Senza dimenticare la portata di sensibilizzazione alla parità di genere, generata dalla campagna HALF OF IT , sostenuta da una quarantina tra movimenti e associazioni femminili, che ha raccomandato che i fondi del Piano Nazionale di Ripresa e Resilienza (NEXT Generation UE) siano distribuiti paritariamente su azioni che si rivolgono agli uomini e alle donne, con attenzione particolare all’occupazione femminile e richiamando criteri di parità nella governance degli stessi.

Questa risoluzione che vuole incidere sulle politiche europee di maggior interesse per il tessuto socio economico lombardo, non può dunque non agire sulla parità occupazionale, e lo dove fare agendo a 360 gradi.
Questo banalmente perché siamo la regione con più donne occupate d’Italia: il rilancio e lo sviluppo sostenibile del nostro territorio non può prescindere dal sostegno all’occupazione delle donne.
Il pensiero deve essere a 360 gradi e comprende interventi di sostegno all’imprenditoria femminile, ma con un impegno più ampio a intervenire a sistema sull’occupazione delle donne, a partire dagli investimenti sulla loro formazione e sulle infrastrutture sociali – in particolare quelle educative – perché le donne non si trovino a dover scegliere tra lavoro e famiglia.
Per questo abbiamo chiesto di inserire nella risoluzione l’impegno su altre misure quali


📌 il sostegno alla formazione delle giovani donne nelle materie scientifiche e tecnologiche (STEM);


📌 il sostegno alla formazione delle donne nei settori strategici della cura, dell’assistenza e dell’educazione;


📌 l’incremento dell’offerta di posti di asili nido e di servizi educativi per la fascia 0-6,


📌 strumenti per ridurre il divario digitale di genere ampliare la partecipazione delle donne all’economia digitale


📌il sostegno e la revisione normativa dello smart working

📌 il potenziamento di strumenti e azioni trasversali di sistema per prevenire e contrastare discriminazioni e violenze sulle donne, che ricordo ha nella scarsa capacità di indipendenza economica, una delle cause di maggiore fragilità,

📌 il potenziamento degli strumenti per ridurre il divario retributivo.
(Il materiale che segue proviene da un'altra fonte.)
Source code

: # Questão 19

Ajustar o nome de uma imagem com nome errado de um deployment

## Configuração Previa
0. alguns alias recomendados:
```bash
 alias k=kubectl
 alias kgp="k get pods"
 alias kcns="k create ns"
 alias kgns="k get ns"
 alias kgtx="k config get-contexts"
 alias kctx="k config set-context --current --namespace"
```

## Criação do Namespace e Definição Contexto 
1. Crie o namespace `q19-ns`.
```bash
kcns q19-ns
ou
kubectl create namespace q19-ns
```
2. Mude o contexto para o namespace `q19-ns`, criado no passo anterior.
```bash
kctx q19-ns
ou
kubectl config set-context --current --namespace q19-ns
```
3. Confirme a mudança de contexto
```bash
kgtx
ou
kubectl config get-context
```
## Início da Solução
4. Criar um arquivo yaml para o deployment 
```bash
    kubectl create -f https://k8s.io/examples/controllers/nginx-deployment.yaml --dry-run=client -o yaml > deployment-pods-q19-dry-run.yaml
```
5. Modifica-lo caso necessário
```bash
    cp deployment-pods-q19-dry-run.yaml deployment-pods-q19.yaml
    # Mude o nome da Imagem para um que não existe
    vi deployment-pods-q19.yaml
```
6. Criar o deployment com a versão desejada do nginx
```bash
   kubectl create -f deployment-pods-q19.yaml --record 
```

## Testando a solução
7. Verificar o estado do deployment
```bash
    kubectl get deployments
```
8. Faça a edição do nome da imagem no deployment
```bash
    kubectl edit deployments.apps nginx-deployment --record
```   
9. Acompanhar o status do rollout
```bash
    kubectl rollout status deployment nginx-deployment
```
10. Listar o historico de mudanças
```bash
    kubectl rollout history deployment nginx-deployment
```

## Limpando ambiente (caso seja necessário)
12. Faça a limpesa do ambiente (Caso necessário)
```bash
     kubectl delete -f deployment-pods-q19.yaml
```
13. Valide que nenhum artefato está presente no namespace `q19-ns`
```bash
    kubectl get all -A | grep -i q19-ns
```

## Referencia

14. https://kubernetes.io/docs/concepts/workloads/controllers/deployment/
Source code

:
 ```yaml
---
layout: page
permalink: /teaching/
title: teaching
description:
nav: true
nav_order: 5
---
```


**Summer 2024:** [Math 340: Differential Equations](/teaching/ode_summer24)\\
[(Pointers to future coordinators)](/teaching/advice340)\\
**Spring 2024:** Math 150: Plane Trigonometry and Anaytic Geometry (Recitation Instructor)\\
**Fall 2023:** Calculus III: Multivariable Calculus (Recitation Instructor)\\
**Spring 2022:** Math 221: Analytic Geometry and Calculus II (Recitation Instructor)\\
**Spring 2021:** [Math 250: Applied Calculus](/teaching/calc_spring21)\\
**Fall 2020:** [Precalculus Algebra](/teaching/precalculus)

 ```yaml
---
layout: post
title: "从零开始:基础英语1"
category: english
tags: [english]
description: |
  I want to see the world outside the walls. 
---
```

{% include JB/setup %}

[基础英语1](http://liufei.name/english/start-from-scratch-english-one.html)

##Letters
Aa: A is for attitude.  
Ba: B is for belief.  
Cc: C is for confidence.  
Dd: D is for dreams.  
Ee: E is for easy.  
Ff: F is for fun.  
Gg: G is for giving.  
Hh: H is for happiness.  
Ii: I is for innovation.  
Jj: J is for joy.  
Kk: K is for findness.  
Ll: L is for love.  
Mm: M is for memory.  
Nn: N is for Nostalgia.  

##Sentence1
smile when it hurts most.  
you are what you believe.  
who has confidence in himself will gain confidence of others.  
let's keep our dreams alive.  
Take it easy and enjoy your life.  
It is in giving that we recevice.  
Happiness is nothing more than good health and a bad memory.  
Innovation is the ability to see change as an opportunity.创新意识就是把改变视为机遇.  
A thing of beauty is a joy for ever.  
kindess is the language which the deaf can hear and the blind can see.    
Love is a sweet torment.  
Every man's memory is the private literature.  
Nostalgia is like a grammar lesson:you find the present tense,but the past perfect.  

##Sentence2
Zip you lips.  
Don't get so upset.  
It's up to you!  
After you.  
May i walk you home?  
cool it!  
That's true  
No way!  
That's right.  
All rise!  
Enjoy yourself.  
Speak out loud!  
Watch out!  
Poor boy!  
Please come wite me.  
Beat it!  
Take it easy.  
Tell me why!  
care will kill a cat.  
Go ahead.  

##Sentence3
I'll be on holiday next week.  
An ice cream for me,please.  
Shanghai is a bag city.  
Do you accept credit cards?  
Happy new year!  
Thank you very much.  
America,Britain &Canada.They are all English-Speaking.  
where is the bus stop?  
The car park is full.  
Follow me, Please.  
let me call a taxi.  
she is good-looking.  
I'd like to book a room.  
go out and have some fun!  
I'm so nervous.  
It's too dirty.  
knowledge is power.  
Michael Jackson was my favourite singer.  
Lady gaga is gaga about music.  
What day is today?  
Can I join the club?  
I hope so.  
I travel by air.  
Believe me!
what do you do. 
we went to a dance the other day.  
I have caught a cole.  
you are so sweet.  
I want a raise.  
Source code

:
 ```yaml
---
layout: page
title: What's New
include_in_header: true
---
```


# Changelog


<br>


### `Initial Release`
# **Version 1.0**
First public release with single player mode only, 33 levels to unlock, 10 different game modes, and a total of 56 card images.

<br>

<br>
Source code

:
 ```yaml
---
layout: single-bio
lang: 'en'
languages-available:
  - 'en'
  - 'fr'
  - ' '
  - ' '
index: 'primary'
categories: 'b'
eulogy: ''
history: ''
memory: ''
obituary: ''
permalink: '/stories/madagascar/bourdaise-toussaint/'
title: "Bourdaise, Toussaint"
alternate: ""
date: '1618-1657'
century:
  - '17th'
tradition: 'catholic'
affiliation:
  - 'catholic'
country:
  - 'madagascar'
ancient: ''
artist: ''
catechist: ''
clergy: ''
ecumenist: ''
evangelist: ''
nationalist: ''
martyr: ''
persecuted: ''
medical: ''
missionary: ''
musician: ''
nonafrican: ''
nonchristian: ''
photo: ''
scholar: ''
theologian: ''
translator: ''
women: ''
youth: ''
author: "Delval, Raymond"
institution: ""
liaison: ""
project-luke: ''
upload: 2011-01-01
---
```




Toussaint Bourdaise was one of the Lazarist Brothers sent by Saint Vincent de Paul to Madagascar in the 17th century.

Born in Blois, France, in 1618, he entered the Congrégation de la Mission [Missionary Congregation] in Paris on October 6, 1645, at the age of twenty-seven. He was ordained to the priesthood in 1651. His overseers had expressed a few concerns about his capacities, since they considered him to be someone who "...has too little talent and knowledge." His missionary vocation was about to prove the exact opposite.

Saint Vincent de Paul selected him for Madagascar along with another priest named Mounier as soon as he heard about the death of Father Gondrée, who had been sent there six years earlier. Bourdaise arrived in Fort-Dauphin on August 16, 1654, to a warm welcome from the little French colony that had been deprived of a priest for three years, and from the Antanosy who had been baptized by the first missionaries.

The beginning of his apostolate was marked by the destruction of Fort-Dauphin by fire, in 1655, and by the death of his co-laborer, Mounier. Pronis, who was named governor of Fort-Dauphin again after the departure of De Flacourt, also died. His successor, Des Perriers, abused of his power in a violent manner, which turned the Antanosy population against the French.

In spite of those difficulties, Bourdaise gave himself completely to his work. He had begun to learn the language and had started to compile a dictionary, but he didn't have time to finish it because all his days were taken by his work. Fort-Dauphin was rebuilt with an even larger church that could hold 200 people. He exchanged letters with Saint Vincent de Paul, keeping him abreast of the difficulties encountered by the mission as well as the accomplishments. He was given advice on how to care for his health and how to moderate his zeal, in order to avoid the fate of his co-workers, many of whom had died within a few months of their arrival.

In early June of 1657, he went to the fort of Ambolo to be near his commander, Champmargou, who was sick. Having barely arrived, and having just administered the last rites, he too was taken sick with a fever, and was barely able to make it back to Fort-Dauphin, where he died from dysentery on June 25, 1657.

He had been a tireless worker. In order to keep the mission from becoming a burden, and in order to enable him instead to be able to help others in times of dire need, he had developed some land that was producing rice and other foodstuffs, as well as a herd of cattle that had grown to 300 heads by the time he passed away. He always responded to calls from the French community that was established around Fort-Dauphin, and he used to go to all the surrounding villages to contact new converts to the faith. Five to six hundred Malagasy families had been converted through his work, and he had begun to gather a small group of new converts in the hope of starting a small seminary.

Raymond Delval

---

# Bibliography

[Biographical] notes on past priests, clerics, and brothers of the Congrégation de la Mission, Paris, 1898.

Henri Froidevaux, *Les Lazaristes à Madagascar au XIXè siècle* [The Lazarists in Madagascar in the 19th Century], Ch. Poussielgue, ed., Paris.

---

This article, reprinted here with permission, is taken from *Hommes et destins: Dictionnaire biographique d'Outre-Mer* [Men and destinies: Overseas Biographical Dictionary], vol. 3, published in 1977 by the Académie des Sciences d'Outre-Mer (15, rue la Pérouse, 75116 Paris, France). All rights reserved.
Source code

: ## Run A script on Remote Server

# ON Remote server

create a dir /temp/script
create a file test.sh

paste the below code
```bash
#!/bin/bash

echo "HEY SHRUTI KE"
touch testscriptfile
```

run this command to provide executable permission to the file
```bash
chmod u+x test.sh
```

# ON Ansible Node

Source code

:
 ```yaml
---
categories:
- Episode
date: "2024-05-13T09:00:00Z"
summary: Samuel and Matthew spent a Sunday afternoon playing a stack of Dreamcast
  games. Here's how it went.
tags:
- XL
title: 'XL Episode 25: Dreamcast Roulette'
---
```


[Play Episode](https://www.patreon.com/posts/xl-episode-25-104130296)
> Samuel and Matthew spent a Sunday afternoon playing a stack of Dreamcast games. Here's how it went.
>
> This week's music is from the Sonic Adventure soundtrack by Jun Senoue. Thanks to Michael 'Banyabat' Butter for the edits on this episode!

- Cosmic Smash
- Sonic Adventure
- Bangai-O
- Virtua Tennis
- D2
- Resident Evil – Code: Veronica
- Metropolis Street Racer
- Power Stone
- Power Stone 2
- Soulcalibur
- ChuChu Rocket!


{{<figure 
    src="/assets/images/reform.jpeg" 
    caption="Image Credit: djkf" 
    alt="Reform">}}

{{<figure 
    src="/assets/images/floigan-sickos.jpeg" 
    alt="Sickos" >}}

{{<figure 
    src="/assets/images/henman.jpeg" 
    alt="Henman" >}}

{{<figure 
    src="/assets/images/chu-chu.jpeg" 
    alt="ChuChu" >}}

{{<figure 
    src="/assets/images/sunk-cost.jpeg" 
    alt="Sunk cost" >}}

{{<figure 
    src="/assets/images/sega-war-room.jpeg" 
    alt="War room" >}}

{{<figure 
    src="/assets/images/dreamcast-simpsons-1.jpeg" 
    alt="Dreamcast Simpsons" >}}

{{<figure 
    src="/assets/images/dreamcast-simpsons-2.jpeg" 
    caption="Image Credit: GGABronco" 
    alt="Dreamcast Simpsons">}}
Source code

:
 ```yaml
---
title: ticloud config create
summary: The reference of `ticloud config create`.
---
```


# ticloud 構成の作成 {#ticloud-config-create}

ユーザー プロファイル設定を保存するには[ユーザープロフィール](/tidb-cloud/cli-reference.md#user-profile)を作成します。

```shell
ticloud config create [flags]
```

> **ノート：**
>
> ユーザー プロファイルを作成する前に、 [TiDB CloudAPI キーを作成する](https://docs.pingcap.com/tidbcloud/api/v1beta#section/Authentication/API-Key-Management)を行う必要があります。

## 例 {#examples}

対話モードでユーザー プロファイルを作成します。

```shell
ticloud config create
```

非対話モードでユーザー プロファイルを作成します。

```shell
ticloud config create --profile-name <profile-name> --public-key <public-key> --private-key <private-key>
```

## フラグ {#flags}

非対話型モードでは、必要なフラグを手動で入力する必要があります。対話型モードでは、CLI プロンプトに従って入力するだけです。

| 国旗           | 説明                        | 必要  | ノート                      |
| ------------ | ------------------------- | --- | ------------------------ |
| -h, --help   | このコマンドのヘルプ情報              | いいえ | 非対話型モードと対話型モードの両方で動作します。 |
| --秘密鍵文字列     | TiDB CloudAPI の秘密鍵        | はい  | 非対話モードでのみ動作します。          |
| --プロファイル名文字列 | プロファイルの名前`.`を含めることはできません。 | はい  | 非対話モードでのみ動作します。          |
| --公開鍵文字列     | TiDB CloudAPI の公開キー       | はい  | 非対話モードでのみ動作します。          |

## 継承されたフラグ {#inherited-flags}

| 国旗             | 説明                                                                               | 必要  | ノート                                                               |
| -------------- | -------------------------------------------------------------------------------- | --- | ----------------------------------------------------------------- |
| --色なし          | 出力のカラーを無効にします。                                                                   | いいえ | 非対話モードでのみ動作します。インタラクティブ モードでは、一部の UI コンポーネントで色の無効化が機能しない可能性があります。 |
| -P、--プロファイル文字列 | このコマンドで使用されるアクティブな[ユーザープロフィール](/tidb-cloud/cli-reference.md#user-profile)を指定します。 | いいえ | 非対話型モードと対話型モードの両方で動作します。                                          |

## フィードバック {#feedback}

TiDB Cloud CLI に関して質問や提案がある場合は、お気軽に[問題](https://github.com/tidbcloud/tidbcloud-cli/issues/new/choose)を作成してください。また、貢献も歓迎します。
Quest’ultima è questione sempre più urgente su cui si stanno muovendo sia il Parlamento con un progetto di legge, sia alcune regioni, per le loro competenze. Anche qui in Lombardia c’è un progetto di legge che ho depositato nel 2019 e di cui mi auguro a breve si possa discutere in sede di Commissione Lavoro e Consiglio Regionale.

Un’ultima proposta di modifica che ho avanzato al testo della risoluzione riguarda il comparto della cultura, perché nel testo originale, non c’era alcun accenno al sostegno specifico a questo comparto, che è tra i più colpiti dalla crisi economica , sia sul fronte delle imprese, sia sul fronte dei lavoratori e lavoratrici del settore.

Proposta accolta introducendo un richiamo specifico ad azioni di sostegno per lavoratori e operatori del comparto culturale.